Every record should be restated exactly, with no images included.

Pictures paired with source code:
- Opening Delimiter -

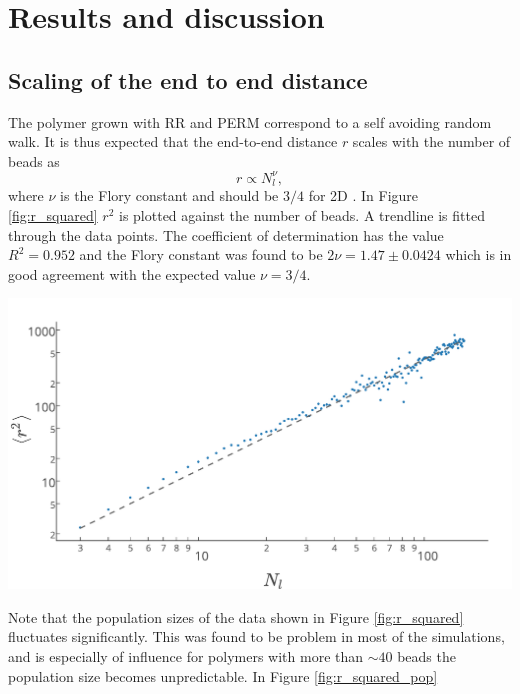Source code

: \section{Results and discussion}

\subsection{Scaling of the end to end distance}
The polymer grown with RR and PERM correspond to a self avoiding random walk. It is thus expected that the end-to-end distance $r$ scales with the number of beads as 
\begin{equation*}
    r \propto N_l^\nu,
\end{equation*} where $\nu$ is the Flory constant and should be $3/4$ for 2D \cite{jmt}. In Figure \ref{fig:r_squared} $r^2$ is plotted against the number of beads. A trendline is fitted through the data points. The coefficient of determination has the value $R^2 = 0.952$ and the Flory constant was found to be $2\nu = 1.47 \pm 0.0424$ which is in good agreement with the expected value $\nu=3/4$.
\begin{Figure}
    \centering
    \includegraphics[width=\linewidth]{r_squared.pdf}
    \label{fig:r_squared}
\end{Figure}

Note that the population sizes of the data shown in Figure \ref{fig:r_squared} fluctuates significantly. This was found to be problem in most of the simulations, and is especially of influence for polymers with more than $\sim 40$ beads the population size becomes unpredictable. In Figure \ref{fig:r_squared_pop}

- Closing Delimiter -

- _Task output_
Source code

: \section{Results and discussion}

\subsection{Scaling of the end to end distance}
The polymer grown with RR and PERM correspond to a self avoiding random walk. It is thus expected that the end-to-end distance $r$ scales with the number of beads as 
\begin{equation*}
    r \propto N_l^\nu,
\end{equation*} where $\nu$ is the Flory constant and should be $3/4$ for 2D \cite{jmt}. In Figure \ref{fig:r_squared} $r^2$ is plotted against the number of beads. A trendline is fitted through the data points. The coefficient of determination has the value $R^2 = 0.952$ and the Flory constant was found to be $2\nu = 1.47 \pm 0.0424$ which is in good agreement with the expected value $\nu=3/4$.
\begin{Figure}
    \centering
    \includegraphics[width=\linewidth]{r_squared.pdf}
    \label{fig:r_squared}
\end{Figure}

Note that the population sizes of the data shown in Figure \ref{fig:r_squared} fluctuates significantly. This was found to be problem in most of the simulations, and is especially of influence for polymers with more than $\sim 40$ beads the population size becomes unpredictable. In Figure \ref{fig:r_squared_pop}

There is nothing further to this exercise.